## ACTION ITEM
Retype the records below from their first line through the line holding "To use this", including both ends and no pictures.

[Excerpts from a dataset]

>>>>>

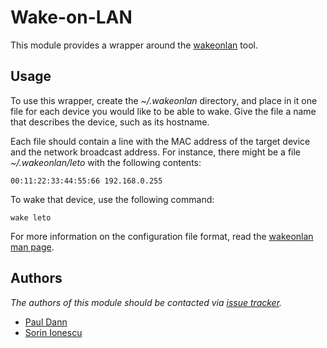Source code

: Wake-on-LAN
===========

This module provides a wrapper around the [wakeonlan][1] tool.

Usage
-----

To use this wrapper, create the *~/.wakeonlan* directory, and place in it one
file for each device you would like to be able to wake. Give the file a name
that describes the device, such as its hostname.

Each file should contain a line with the MAC address of the target device and
the network broadcast address. For instance, there might be a file
*~/.wakeonlan/leto* with the following contents:

    00:11:22:33:44:55:66 192.168.0.255

To wake that device, use the following command:

    wake leto

For more information on the configuration file format, read the
[wakeonlan man page][2].

Authors
-------

*The authors of this module should be contacted via [issue tracker][3].*

  - [Paul Dann](https://github.com/giddie)
  - [Sorin Ionescu](https://github.com/sorin-ionescu)

[1]: http://gsd.di.uminho.pt/jpo/software/wakeonlan/
[2]: http://man.cx/wakeonlan
[3]: https://github.com/dotzsh/dotzsh/issues

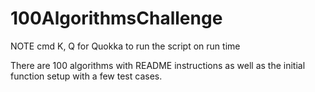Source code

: # 100AlgorithmsChallenge

NOTE
cmd K, Q for Quokka to run the script on run time

<p>There are 100 algorithms with README instructions as well as the initial function setup with a few test cases.</p>

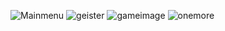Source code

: ![Mainmenu](https://github.com/user-attachments/assets/f9b1cb6b-6536-4c08-83ca-a49cb3ce2eb6)
![geister](https://github.com/user-attachments/assets/09419121-e6e1-4eef-8e32-01ab6b416042)
![gameimage](https://github.com/user-attachments/assets/114ef440-e872-4baa-8f24-711377009aab)
![onemore](https://github.com/user-attachments/assets/6b5f9da0-9c14-40d0-a9e0-d6f82b91d78b)
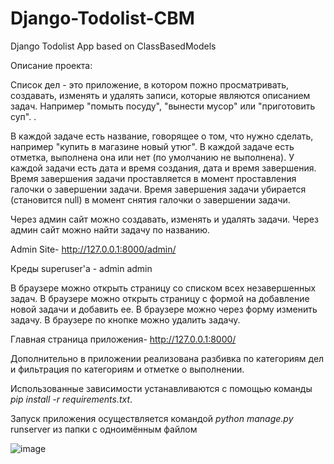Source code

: # Django-Todolist-CBM
Django Todolist App based on ClassBasedModels

Описание проекта:

Список дел - это приложение, в котором пожно просматривать, создавать, изменять и удалять записи, которые являются описанием задач. Например "помыть посуду", "вынести мусор" или "приготовить суп". .

В каждой задаче есть название, говорящее о том, что нужно сделать, например "купить в магазине новый утюг". В каждой задаче есть отметка, выполнена она или нет (по умолчанию не выполнена). У каждой задачи есть дата и время создания, дата и время завершения. Время завершения задачи проставляется в момент проставления галочки о завершении задачи. Время завершения задачи убирается (становится null) в момент снятия галочки о завершении задачи.

Через админ сайт можно создавать, изменять и удалять задачи. Через админ сайт можно найти задачу по названию.

Admin Site-
http://127.0.0.1:8000/admin/

Креды superuser'a - admin admin

В браузере можно открыть страницу со списком всех незавершенных задач. В браузере можно открыть страницу с формой на добавление новой задачи и добавить ее. В браузере можно через форму изменить задачу. В браузере по кнопке можно удалить задачу.

Главная страница приложения-
http://127.0.0.1:8000/


Дополнительно в приложении реализована разбивка по категориям дел и фильтрация по категориям и отметке о выполнении.

Использованные зависимости устанавливаются с помощью команды *pip install -r requirements.txt*.

Запуск приложения осуществляется командой *python manage.py* runserver из папки с одноимённым файлом

![image](https://user-images.githubusercontent.com/88885135/218396629-6f5c3b12-a89d-4c0e-bab7-2ed56a2c1722.png)
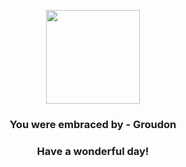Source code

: <p align="center">
    <img src="https://raw.githubusercontent.com/PokeAPI/sprites/master/sprites/pokemon/383.png" width="150" height="150">
</p>
<h3 align="center">You were embraced by - <b>Groudon</b></h3>
<h3 align="center">Have a wonderful day!</h3>
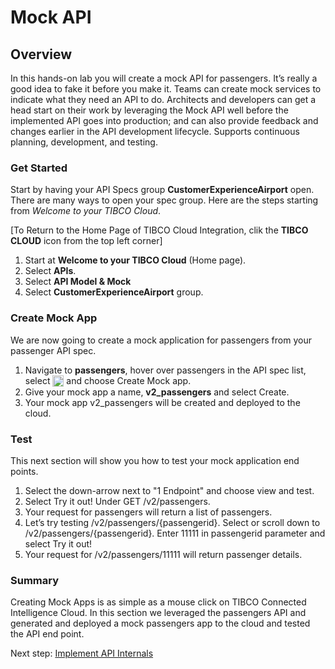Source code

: # Mock API

## Overview
In this hands-on lab you will create a mock API for passengers.  It’s really a good idea to fake it before you make it.  Teams can create mock services to indicate what they need an API to do.  Architects and developers can get a head start on their work by leveraging the Mock API well before the implemented API goes into production; and can also provide feedback and changes earlier in the API development lifecycle. Supports continuous planning, development, and testing.

### Get Started

Start by having your API Specs group **CustomerExperienceAirport** open.  There are many ways to open your spec group.  Here are the steps starting from *Welcome to your TIBCO Cloud*.

[To Return to the Home Page of TIBCO Cloud Integration, clik the **TIBCO CLOUD** icon from the top left corner]

1)	Start at **Welcome to your TIBCO Cloud** (Home page).
2)	Select **APIs**.
3)	Select **API Model & Mock**
4)  Select **CustomerExperienceAirport** group.

### Create Mock App

We are now going to create a mock application for passengers from your passenger API spec.

1)	Navigate to **passengers**, hover over passengers in the API spec list, select <sub><img src="images/vellipse.png" width=18/></sub> and choose Create Mock app.
2)	Give your mock app a name, **v2_passengers** and select Create.
3)	Your mock app v2_passengers will be created and deployed to the cloud.
  
### Test

This next section will show you how to test your mock application end points.

1)	Select the down-arrow next to "1 Endpoint" and choose view and test.
2)	Select Try it out! Under GET /v2/passengers.
3)	Your request for passengers will return a list of passengers.
4)	Let’s try testing /v2/passengers/{passengerid}.  Select or scroll down to /v2/passengers/{passengerid}.  Enter 11111 in passengerid parameter and select Try it out!
5)	Your request for /v2/passengers/11111 will return passenger details.
  
### Summary

Creating Mock Apps is as simple as a mouse click on TIBCO Connected Intelligence Cloud.  In this section we leveraged the passengers API and generated and deployed a mock passengers app to the cloud and tested the API end point.
  
Next step: [Implement API Internals](2.apiimplementation.md)
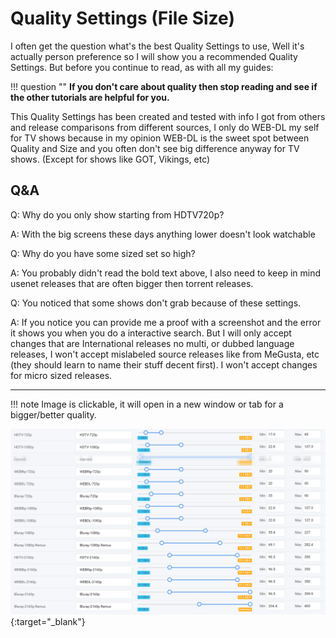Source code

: # Quality Settings (File Size)

I often get the question what's the best Quality Settings  to use,
Well it's actually person preference so I will show you a recommended Quality Settings.
But before you continue to read, as with all my guides:

!!! question ""
    **If you don't care about quality then stop reading and see if the other tutorials are helpful for you.**

This Quality Settings has been created and tested with info I got from others and release comparisons from different sources,
I only do WEB-DL my self for TV shows because in my opinion WEB-DL is the sweet spot between Quality and Size and you often don't see big difference anyway for TV shows. (Except for shows like GOT, Vikings, etc)

## Q&A

Q: Why do you only show starting from HDTV720p?

A: With the big screens these days anything lower doesn't look watchable

Q: Why do you have some sized set so high?

A: You probably didn't read the bold text above, I also need to keep in mind usenet releases that are often bigger then torrent releases.

Q: You noticed that some shows don't grab because of these settings.

A: If you notice  you can provide me a proof with a screenshot and the error it shows you when you do a interactive search.
But I will only accept changes that are International releases no multi, or dubbed language releases, I won't accept mislabeled source releases like from MeGusta, etc (they should learn to name their stuff decent first). I won't accept changes for micro sized releases.

------
!!! note
    Image is clickable, it will open in a new window or tab for a bigger/better quality.

[![formats](images/formats.png)](https://raw.githubusercontent.com/TRaSH-/Guides/master/docs/Sonarr/V3/images/formats.png){:target="_blank"}

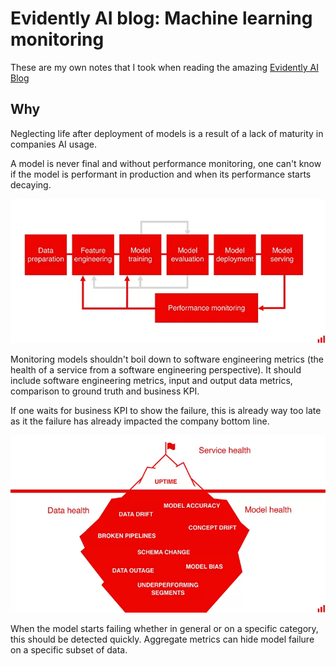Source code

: # Evidently AI blog: Machine learning monitoring

These are my own notes that I took when reading the amazing  [Evidently AI Blog](https://evidentlyai.com/blog)

## Why

Neglecting life after deployment of models is a result of a lack of maturity in companies AI usage.

A model is never final and without performance monitoring, one can't know if the model is performant in production and when its performance starts decaying.

![Machine learning model lifecycle: after model deployment comes model serving and performance monitoring.](../_assets/C1W1_references_summary/model_lifecycle_2.png)

Monitoring models shouldn't boil down to software engineering metrics (the health of a service from a software engineering perspective). It should include software engineering metrics, input and output data metrics, comparison to ground truth and business KPI.

If one waits for business KPI to show the failure, this is already way too late as it the failure has already impacted the company bottom line.

![Monitoring Iceberg. Above water: service health. Below water: data and model health (data drift, model accuracy, concept drift, model bias, underperforming segments).](../_assets/C1W1_references_summary/monitoring_iceberg.png)



When the model starts failing whether in general or on a specific category, this should be detected quickly. Aggregate metrics can hide model failure on a specific subset of data.

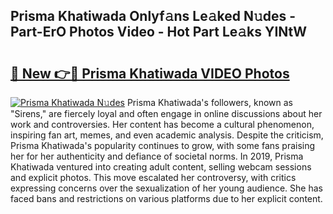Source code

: ## Prisma Khatiwada Onlyf𝚊ns Le𝚊ked N𝚞des - Part-ErO Photos Video - Hot Part Le𝚊ks YINtW

# <h2><a href="http://ab67265.deff.icu/?id=Prisma+Khatiwada">🔗 New 👉🔴 Prisma Khatiwada VIDEO Photos</a></h2>

[![Prisma Khatiwada N𝚞des](https://i.imgur.com/rIISA9y.gif)](http://ab67265.deff.icu/?id=Prisma+Khatiwada)
Prisma Khatiwada's followers, known as "Sirens," are fiercely loyal and often engage in online discussions about her work and controversies. Her content has become a cultural phenomenon, inspiring fan art, memes, and even academic analysis. Despite the criticism, Prisma Khatiwada's popularity continues to grow, with some fans praising her for her authenticity and defiance of societal norms. In 2019, Prisma Khatiwada ventured into creating adult content, selling webcam sessions and explicit photos. This move escalated her controversy, with critics expressing concerns over the sexualization of her young audience. She has faced bans and restrictions on various platforms due to her explicit content.
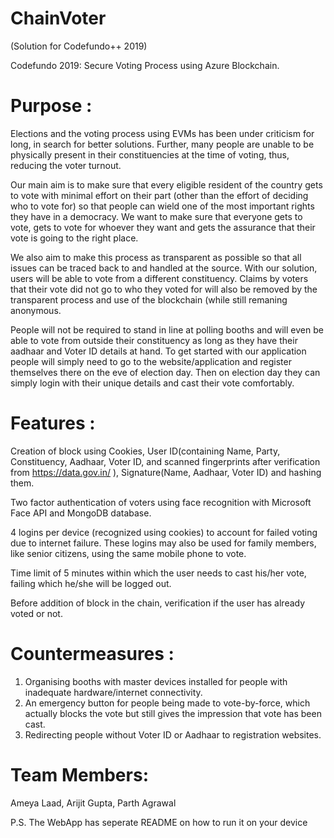 # ChainVoter
(Solution for Codefundo++ 2019)

Codefundo 2019:
Secure Voting Process using Azure Blockchain.

# Purpose :

Elections and the voting process using EVMs has been under criticism for long, in search for better solutions. Further, many people are unable to be physically present in their constituencies at the time of voting, thus, reducing the voter turnout. 

Our main aim is to make sure that every eligible resident of the country gets to vote with minimal effort on their part (other than the effort of deciding who to vote for) so that people can wield one of the most important rights they have in a democracy. We want to make sure that everyone gets to vote, gets to vote for whoever they want and gets the assurance that their vote is going to the right place.

We also aim to make this process as transparent as possible so that all issues can be traced back to and handled at the source. With our solution, users will be able to vote from a different constituency. Claims by voters that their vote did not go to who they voted for will also be removed by the transparent process and use of the blockchain (while still remaning anonymous.

People will not be required to stand in line at polling booths and will even be able to vote from outside their constituency as long as they have their aadhaar and Voter ID details at hand. To get started with our application people will simply need to go to the website/application and register themselves there on the eve of election day. Then on election day they can simply login with their unique details and cast their vote comfortably.

# Features :

Creation of block using Cookies, User ID(containing Name, Party, Constituency, Aadhaar, Voter ID, and scanned fingerprints after verification from https://data.gov.in/ ), Signature(Name, Aadhaar, Voter ID) and hashing them.

Two factor authentication of voters using face recognition with Microsoft Face API and MongoDB database.

4 logins per device (recognized using cookies) to account for failed voting due to internet failure. These logins may also be used for family members, like senior citizens, using the same mobile phone to vote.

Time limit of 5 minutes within which the user needs to cast his/her vote, failing which he/she will be logged out.

Before addition of block in the chain, verification if the user has already voted or not.


# Countermeasures :

1. Organising booths with master devices installed for people with inadequate hardware/internet connectivity.
2. An emergency button for people being made to vote-by-force, which actually blocks the vote but still gives the impression that vote has been cast.
3. Redirecting people without Voter ID or Aadhaar to registration websites.


# Team Members: 
Ameya Laad,
Arijit Gupta,
Parth Agrawal

P.S. The WebApp has seperate README on how to run it on your device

<<<<<

## WRITTEN RESPONSE
Source code

: Wake-on-LAN
===========

This module provides a wrapper around the [wakeonlan][1] tool.

Usage
-----

To use this wrapper, create the *~/.wakeonlan* directory, and place in it one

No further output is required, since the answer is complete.